# Rockwell 34-345 Table Saw -- Fix or Part out?



## ProfPenguin (Apr 1, 2013)

Hi Lumberjocks,

I've been lurking here for a long time and love the community but I've finally got a question that I can't search my way to the answer…

I just drove about an hour away to pick up what I was told was a Rockwell 10" 34 series contractor saw. He didn't have any pictures and apparently couldn't find the entire model number. He wanted $50 for it but it needed a belt. I didn't think it was a big deal as V belts are plentiful and a contractor saw for $50 is a great deal.

Turned out when I got there that it was a Rockwell 34-345 saw which uses a tiny 11 3/8" circumference timing belt complete with 59 teeth. It looks to be a decent table, lots of cast iron, including both extension wings and a nice new blade.

So rather than waste my drive time I bought it for $30. Now it turns out that I can't find the belt for < $38. So that's about where I stand. I currently have another (not very good (Delta TS200LS)) table saw so I'm in no huge rush to get one.

TL;DR

Is it worth the $38 dollars and time to get it running decently (~$70 total) -OR- should I turn it into parts and cut my losses?

Thanks guys!


----------



## ProfPenguin (Apr 1, 2013)

Just in case anyone else with the same saw is looking for a belt, it is part number 34-669. The belt is a 1" wide, 11 3/8" circumference, 59t timing belt. Here are the links for the belts I've found so far:

http://www.amazon.com/Porter-Cable-34-669-Drive-Belt/dp/B009YESB2C

http://www.mikestools.com/34-669-delta-replacement-belt.aspx

http://www.toolpartsdirect.com/cgi-bin/parttools.cgi/34-669

http://www.ereplacementparts.com/drive-belt-p-174126.html

http://www.acetoolrepair.com/bd-34-669.html

The best deal is from amazon (free shipping) but it is out of stock.


----------



## waho6o9 (May 6, 2011)

Can you change the pulleys and use a link belt?

Food for thought anyways.


----------



## IrreverentJack (Aug 13, 2010)

ProfP, I had that saw for years. It is loud - *LOUD*, hard to make accurate, the fence is awful and you can't buy replacement parts when the arbor and all the plastic inside it break. The yellow is nice though.

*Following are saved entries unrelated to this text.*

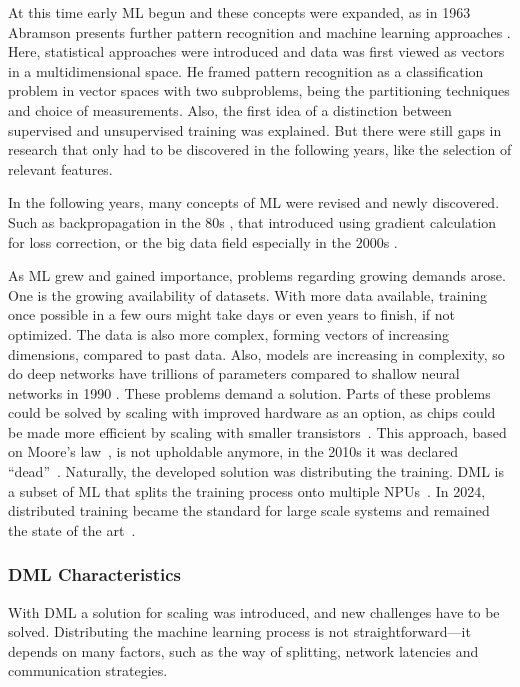 At this time early \ac{ML} begun and these concepts were expanded, as in 1963 Abramson presents further pattern recognition and machine learning approaches \cite{abramson_pattern_1963}. Here, statistical approaches were introduced and data was first viewed as vectors in a multidimensional space. He framed pattern recognition as a classification problem in vector spaces with two subproblems, being the partitioning techniques and choice of measurements. 
Also, the first idea of a distinction between supervised and unsupervised training was explained. But there were still gaps in research that only had to be discovered in the following years, like the selection of relevant features.

In the following years, many concepts of \ac{ML} were revised and newly discovered. Such as backpropagation in the 80s \cite{rojas_backpropagation_1996}, that introduced using gradient calculation for loss correction, or the big data field especially in the 2000s \cite{perez_karich_emergence_2025}. 

As \ac{ML} grew and gained importance, problems regarding growing demands arose. One is the growing availability of datasets. With more data available, training once possible in a few ours might take days or even years to finish, if not optimized. The data is also more complex, forming vectors of increasing dimensions, compared to past data.
Also, models are increasing in complexity, so do deep networks have trillions of parameters compared to shallow neural networks in 1990 \cite{oneto_limitations_2020}.
These problems demand a solution. Parts of these problems could be solved by scaling with improved hardware as an option, as chips could be made more efficient by scaling with smaller transistors~\cite{sevilla_compute_2022}. This approach, based on Moore's law~\cite{moore_cramming_2006}, is not upholdable anymore, in the 2010s it was declared ``dead''~\cite{theis_end_2017}.
Naturally, the developed solution was distributing the training. \ac{DML} is a subset of \ac{ML} that splits the training process onto multiple \acp{NPU}~\cite{bekkerman_scaling_2011}.
In 2024, distributed training became the standard for large scale systems and remained the state of the art~\cite{li_understanding_2024}. 

\subsubsection*{DML Characteristics}
With \ac{DML} a solution for scaling was introduced, and new challenges have to be solved.
Distributing the machine learning process is not straightforward---it depends on many factors, such as the way of splitting, network latencies and communication strategies.

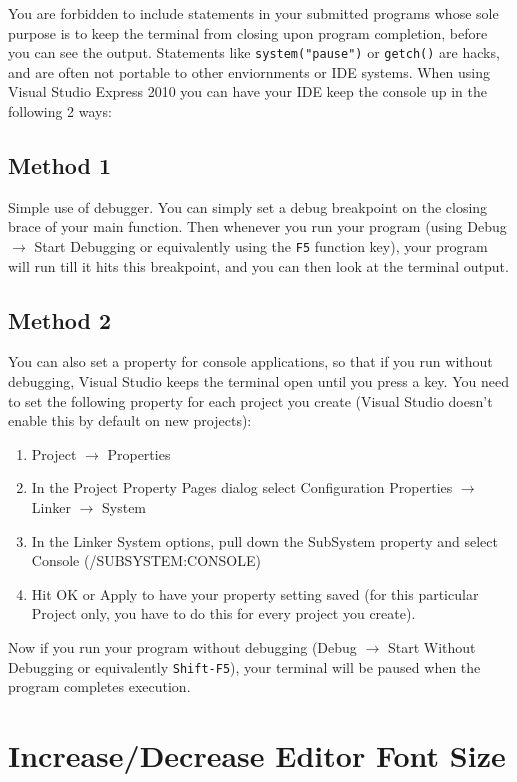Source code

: \documentclass[11pt]{article}
\begin{document}
You are forbidden to include statements in your submitted programs
whose sole purpose is to keep the terminal from closing upon program
completion, before you can see the output.  Statements like
\verb~system("pause")~ or \verb~getch()~ are hacks, and are often not portable
to other enviornments or IDE systems.  When using Visual Studio Express 2010
you can have your IDE keep the console up in the following 2 ways:
\subsection{Method 1}
\label{sec-5-1}

Simple use of debugger.  You can simply set a debug breakpoint on the
closing brace of your main function.  Then whenever you run your
program (using Debug $\rightarrow$ Start Debugging or equivalently
using the \verb~F5~ function key), your program will run till it hits this
breakpoint, and you can then look at the terminal output.
\subsection{Method 2}
\label{sec-5-2}

You can also set a property for console applications, so that if you
run without debugging, Visual Studio keeps the terminal open until
you press a key.  You need to set the following property for each
project you create (Visual Studio doesn't enable this by default
on new projects):

\begin{enumerate}
\item Project $\rightarrow$ Properties
\item In the Project Property Pages dialog select Configuration Properties $\rightarrow$ Linker $\rightarrow$ System
\item In the Linker System options, pull down the SubSystem property and select Console (/SUBSYSTEM:CONSOLE)
\item Hit OK or Apply to have your property setting saved (for this particular Project only, you have to do this for every project you create).
\end{enumerate}

Now if you run your program without debugging (Debug $\rightarrow$ Start
Without Debugging or equivalently \verb~Shift-F5~), your terminal will be
paused when the program completes execution.
\section{Increase/Decrease Editor Font Size}
\label{sec-6}
\end{document}
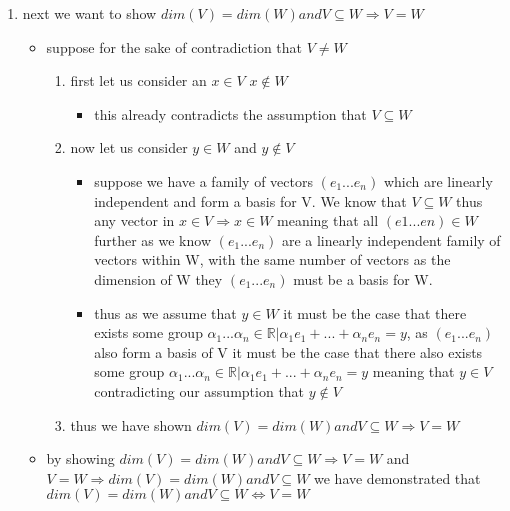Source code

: \documentclass[12pt,twoside]{article}
\begin{document}
\begin{enumerate}[label=1.2]
\begin{enumerate}[label=1.5]
{\begin{enumerate}[label=Case A]
\end{enumerate}
\begin{enumerate}[label=Case B]
\item next we want to show $dim(V) = dim(W) and V \subseteq W \Rightarrow V=W$
\begin{itemize}
    \item suppose for the sake of contradiction that $V\neq W$ 
    \begin{enumerate}
        \item first let us consider an $x\in V$ $x\not \in W$
        \begin{itemize}
            \item this already contradicts the assumption that $V\subseteq W$ 
        \end{itemize}
        \item now let us consider $y\in W$ and $y \not \in V$
        \begin{itemize}
        \item suppose we have a family of vectors $(e_1...e_n)$ which are linearly independent and form a basis for V. We know that $V\subseteq W$ thus any vector in $x\in V \Rightarrow x\in W$ meaning that all $(e1...en)\in W$ further as we know $(e_1...e_n)$ are a linearly independent family of vectors within W, with the same number of vectors as the dimension of W they $(e_1...e_n)$ must be a basis for W. 
        \item thus as we assume that $y\in W$ it must be the case that there exists some group $\alpha_1...\alpha_n\in \mathbb{R}|\alpha_1 e_1+...+\alpha_n e_n=y$, as $(e_1...e_n)$ also form a basis of V it must be the case that there also exists  some group $\alpha_1...\alpha_n\in \mathbb{R}|\alpha_1 e_1+...+\alpha_n e_n=y$ meaning that $y\in V$ contradicting our assumption that $y\not \in V$
        \end{itemize}
        \item thus we have shown $dim(V) = dim(W) and V \subseteq W \Rightarrow V=W$ 
    \end{enumerate}
    \item by showing   $dim(V) = dim(W) and V \subseteq W \Rightarrow V=W$  and $V=W \Rightarrow dim(V) = dim(W ) and V \subseteq W$ we have demonstrated that $dim(V) = dim(W) and V \subseteq W \Longleftrightarrow  V=W$
\end{itemize}
\end{enumerate}
}
\end{enumerate}


\end{enumerate}
\end{document}
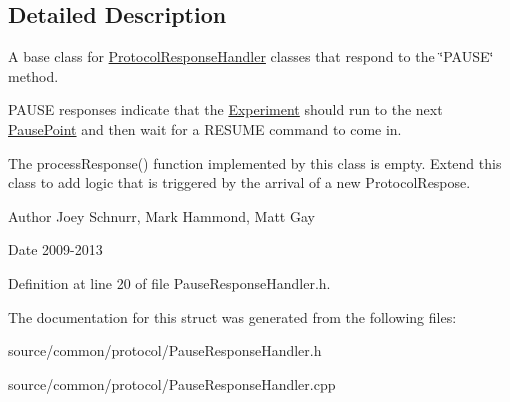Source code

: \subsection{Detailed Description}
A base class for \hyperlink{struct_picto_1_1_protocol_response_handler}{Protocol\-Response\-Handler} classes that respond to the \char`\"{}\-P\-A\-U\-S\-E\char`\"{} method. 

P\-A\-U\-S\-E responses indicate that the \hyperlink{class_picto_1_1_experiment}{Experiment} should run to the next \hyperlink{class_picto_1_1_pause_point}{Pause\-Point} and then wait for a R\-E\-S\-U\-M\-E command to come in.

The process\-Response() function implemented by this class is empty. Extend this class to add logic that is triggered by the arrival of a new Protocol\-Respose. \begin{DoxyAuthor}{Author}
Joey Schnurr, Mark Hammond, Matt Gay 
\end{DoxyAuthor}
\begin{DoxyDate}{Date}
2009-\/2013 
\end{DoxyDate}


Definition at line 20 of file Pause\-Response\-Handler.\-h.



The documentation for this struct was generated from the following files\-:\begin{DoxyCompactItemize}
\item 
source/common/protocol/Pause\-Response\-Handler.\-h\item 
source/common/protocol/Pause\-Response\-Handler.\-cpp\end{DoxyCompactItemize}
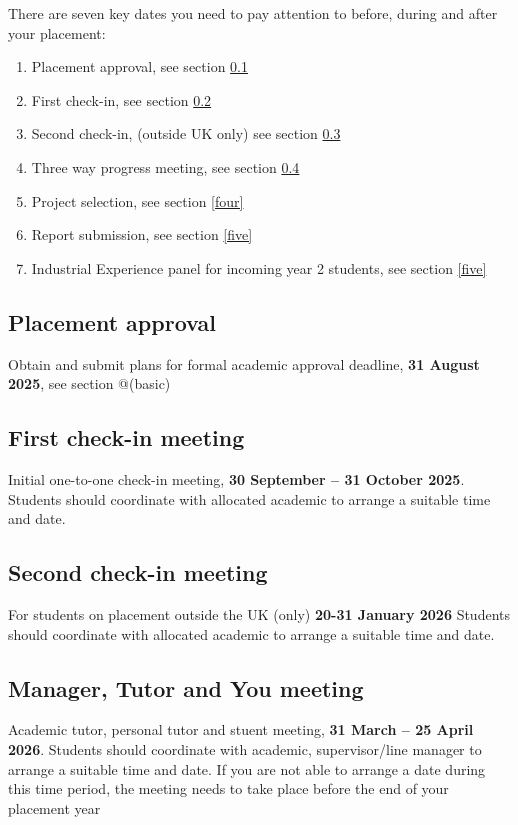 \documentclass[
]{book}
\providecommand{\tightlist}{%
  \setlength{\itemsep}{0pt}\setlength{\parskip}{0pt}}
\begin{document}
There are seven key dates you need to pay attention to before, during and after your placement:

\begin{enumerate}
\def\labelenumi{\arabic{enumi}.}
\tightlist
\item
  Placement approval, see section \ref{approval}
\item
  First check-in, see section \ref{one}
\item
  Second check-in, (outside UK only) see section \ref{two}
\item
  Three way progress meeting, see section \ref{three}
\item
  Project selection, see section \ref{four}
\item
  Report submission, see section \ref{five}
\item
  Industrial Experience panel for incoming year 2 students, see section \ref{five}
\end{enumerate}

\subsection{Placement approval}\label{approval}

Obtain and submit plans for formal academic approval deadline, \textbf{31 August 2025}, see section @(basic)

\subsection{First check-in meeting}\label{one}

Initial one-to-one check-in meeting, \textbf{30 September -- 31 October 2025}. Students should coordinate with allocated academic to arrange a suitable time and date.

\subsection{Second check-in meeting}\label{two}

For students on placement outside the UK (only) \textbf{20-31 January 2026} Students should coordinate with allocated academic to arrange a suitable time and date.

\subsection{Manager, Tutor and You meeting}\label{three}

Academic tutor, personal tutor and stuent meeting, \textbf{31 March -- 25 April 2026}. Students should coordinate with academic, supervisor/line manager to arrange a suitable time and date. If you are not able to arrange a date during this time period, the meeting needs to take place before the end of your placement year
\end{document}
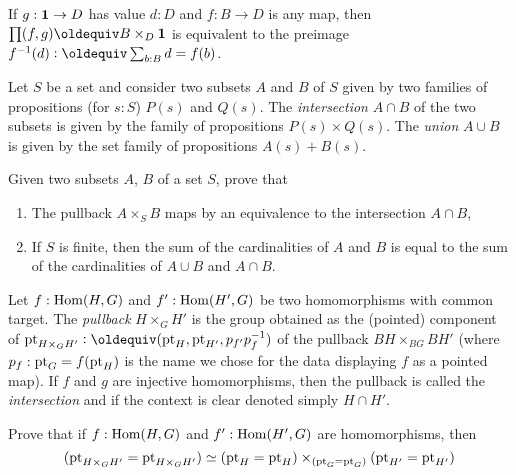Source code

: \begin{example}
  If $g:\mathbf{1}\to D$ has value $d:D$ and $f:B\to D$ is any map, then $\prod(f,g)\oldequiv B\times_D\bn 1$ is equivalent to the preimage $f^{-1}(d)\defequi\sum_{b:B}d=f(b)$.
\end{example}


\begin{definition}
  \label{def:intersectionand unionofsets}
  Let $S$ be a set and consider two subsets $A$ and $B$ of $S$ given by two families of propositions (for $s:S$) $P(s)$ and $Q(s)$.  The \emph{intersection} $A\cap B$ of the two subsets is given by the family of propositions $P(s)\times Q(s)$.  The \emph{union} $A\cup B$ is given by the set family of propositions $A(s)+B(s)$.  
\end{definition}
\begin{xca}
  \label{xca:intersectionpullbackofsets}
  Given two subsets $A$, $B$ of a set $S$, prove that
  \begin{enumerate}
  \item The pullback $A\times_SB$ maps by an equivalence to the intersection $A\cap B$,
  \item\label{xca:cardinalityintersectionunion} 
    If $S$ is finite, then the sum of the cardinalities of $A$ and $B$ is equal to the sum of the cardinalities of $A\cup B$ and $A\cap B$.
  \end{enumerate}
\end{xca}

\begin{definition}
  \label{def:intersectionofgroups}
  Let $f:\mathrm{Hom}(H,G)$ and $f':\mathrm{Hom}(H',G)$ be two homomorphisms with common target.  The \emph{pullback} $H\times_GH'$ is the group obtained as the (pointed) component of $\pt_{H\times_GH'}\defequi(\pt_H,\pt_{H'},p_{f'}p_f^{-1})$ of the pullback $BH\times_{BG}BH'$ (where $p_f:{\mathord{\mathrm{pt}}}_G=f({\mathord{\mathrm{pt}}}_H)$ is the name we chose for the data displaying $f$ as a pointed map).
If $f$ and $g$ are injective homomorphisms, then the pullback is called the \emph{intersection} and if the context is clear denoted simply $H\cap H'$.
\end{definition}
\begin{xca}
  Prove that if $f:\mathrm{Hom}(H,G)$ and $f':\mathrm{Hom}(H',G)$ are homomorphisms, then
$$({\mathord{\mathrm{pt}}}_{H\times_GH'}={\mathord{\mathrm{pt}}}_{H\times_GH'})\simeq ({\mathord{\mathrm{pt}}}_{H}={\mathord{\mathrm{pt}}}_{H})\times_{({\mathord{\mathrm{pt}}}_{G}={\mathord{\mathrm{pt}}}_{G})}({\mathord{\mathrm{pt}}}_{H'}={\mathord{\mathrm{pt}}}_{H'})
$$
\end{xca}

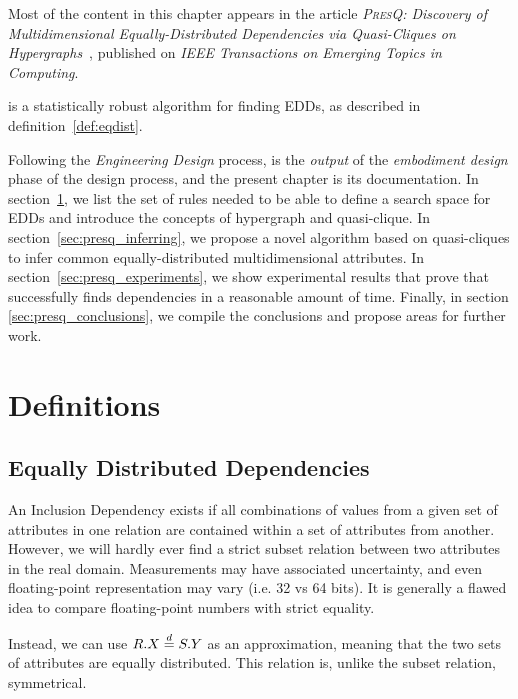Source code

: \glsresetall

Most of the content in this chapter appears in the article
\emph{\textsc{PresQ}: Discovery of Multidimensional Equally-Distributed Dependencies via Quasi-Cliques on Hypergraphs}~\cite{AlvarezAyllonPresQ2022},
published on \emph{IEEE Transactions on Emerging Topics in Computing}.

\medskip

\PresQ is a statistically robust algorithm for finding \glspl{EDD}, as described
in definition~\ref{def:eqdist}.

Following the \emph{Engineering Design} process, \PresQ is the \emph{output} of
the \emph{embodiment design} phase of the design process, and the present chapter
is its documentation.
In section~\ref{sec:presq_definitions}, we list the set of rules needed to be able
to define a search space for \glspl{EDD} and introduce the concepts of
hypergraph and quasi-clique. In section~\ref{sec:presq_inferring}, we propose
a novel algorithm based on quasi-cliques to infer common equally-distributed
multidimensional attributes.
In section~\ref{sec:presq_experiments}, we show experimental results
that prove that \PresQ successfully finds dependencies in a reasonable amount of time.
Finally, in section \ref{sec:presq_conclusions}, we compile the conclusions and
propose areas for further work.

\section{Definitions}
\label{sec:presq_definitions}

\subsection{Equally Distributed Dependencies}
\label{sec:edd}
An Inclusion Dependency exists if all combinations of
values from a given set of attributes in one relation are contained within
a set of attributes from another.
However, we will hardly ever find a strict
subset relation between two attributes in the real domain. Measurements may have associated uncertainty,
and even floating-point representation may vary (i.e. 32 vs 64 bits). It is generally a
flawed idea to compare floating-point numbers with strict equality.

Instead, we can use $R.X \stackrel{d}{=} S.Y$ as an approximation, meaning that the two sets of
attributes are equally distributed. This relation is, unlike the subset relation, symmetrical.

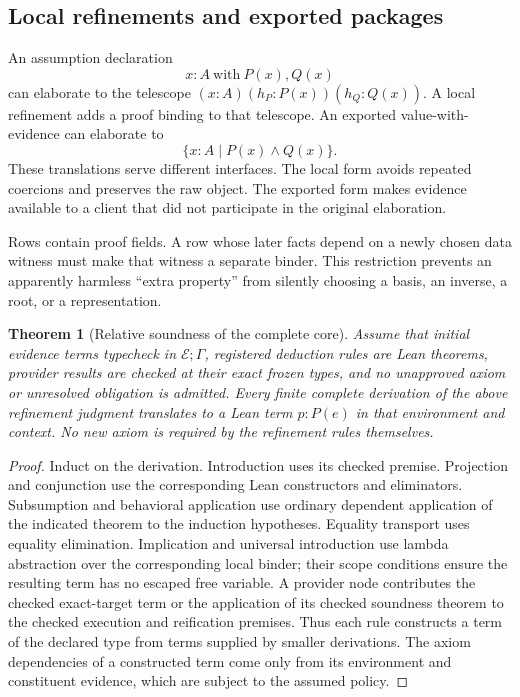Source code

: \documentclass[11pt,a4paper]{article}
\newtheorem{theorem}{Theorem}[section]
\theoremstyle{definition}
\theoremstyle{remark}
\begin{document}
\subsection{Local refinements and exported packages}
An assumption declaration
\[
 x:A\ \text{with}\ P(x),Q(x)
\]
can elaborate to the telescope $(x:A)(h_P:P(x))(h_Q:Q(x))$. A local refinement adds a proof binding to that telescope. An exported value-with-evidence can elaborate to
\[
 \{x:A\mid P(x)\wedge Q(x)\}.
\]
These translations serve different interfaces. The local form avoids repeated coercions and preserves the raw object. The exported form makes evidence available to a client that did not participate in the original elaboration.

Rows contain proof fields. A row whose later facts depend on a newly chosen data witness must make that witness a separate binder. This restriction prevents an apparently harmless ``extra property'' from silently choosing a basis, an inverse, a root, or a representation.

\begin{theorem}[Relative soundness of the complete core]
\label{thm:translation}
Assume that initial evidence terms typecheck in $\mathcal E;\Gamma$, registered deduction rules are Lean theorems, provider results are checked at their exact frozen types, and no unapproved axiom or unresolved obligation is admitted. Every finite complete derivation of the above refinement judgment translates to a Lean term $p:P(e)$ in that environment and context. No new axiom is required by the refinement rules themselves.
\end{theorem}
\begin{proof}
Induct on the derivation. Introduction uses its checked premise. Projection and conjunction use the corresponding Lean constructors and eliminators. Subsumption and behavioral application use ordinary dependent application of the indicated theorem to the induction hypotheses. Equality transport uses equality elimination. Implication and universal introduction use lambda abstraction over the corresponding local binder; their scope conditions ensure the resulting term has no escaped free variable. A provider node contributes the checked exact-target term or the application of its checked soundness theorem to the checked execution and reification premises. Thus each rule constructs a term of the declared type from terms supplied by smaller derivations. The axiom dependencies of a constructed term come only from its environment and constituent evidence, which are subject to the assumed policy.
\end{proof}
\end{document}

Waho, This is a Motorized saw with a cogged belt, like a small timing belt for a car. It's not a contractor saw. -Jack


----------



## waho6o9 (May 6, 2011)

Good to know, thanks Jack.


----------



## ProfPenguin (Apr 1, 2013)

Hey Waho and Jack! I would love to upgrade the belt to a link belt but like Jack said, it's a timing belt complete with teeth.

Jack, your input on another thread is really what made me realize that this saw may not be worth the time spent on it. Thanks for your thoughts!

Anyone else ever work with one of these saws? Worth it?


----------



## ProfPenguin (Apr 1, 2013)

Well, I spent some time with the saw tonight and it turns out that the arbor is bent on it too so that is about it for me… If anyone wants any of the parts, shoot me a PM; I'm selling them cheap. 

Thanks again for your help guys! Back on the hunt!


----------



## ACB (May 1, 2013)

ProfP, If available, I'd be interested in buying the the Elevating Handwheel that elevates the blade. Part number is 1085956. It's a plastic part and mine broke several years ago. It's a pain to raise and lower the blade. Thanks


----------



## ProfPenguin (Apr 1, 2013)

Hi ACB, I would be happy to send that part out to you. I have the entire handwheel assembly already stripped and ready.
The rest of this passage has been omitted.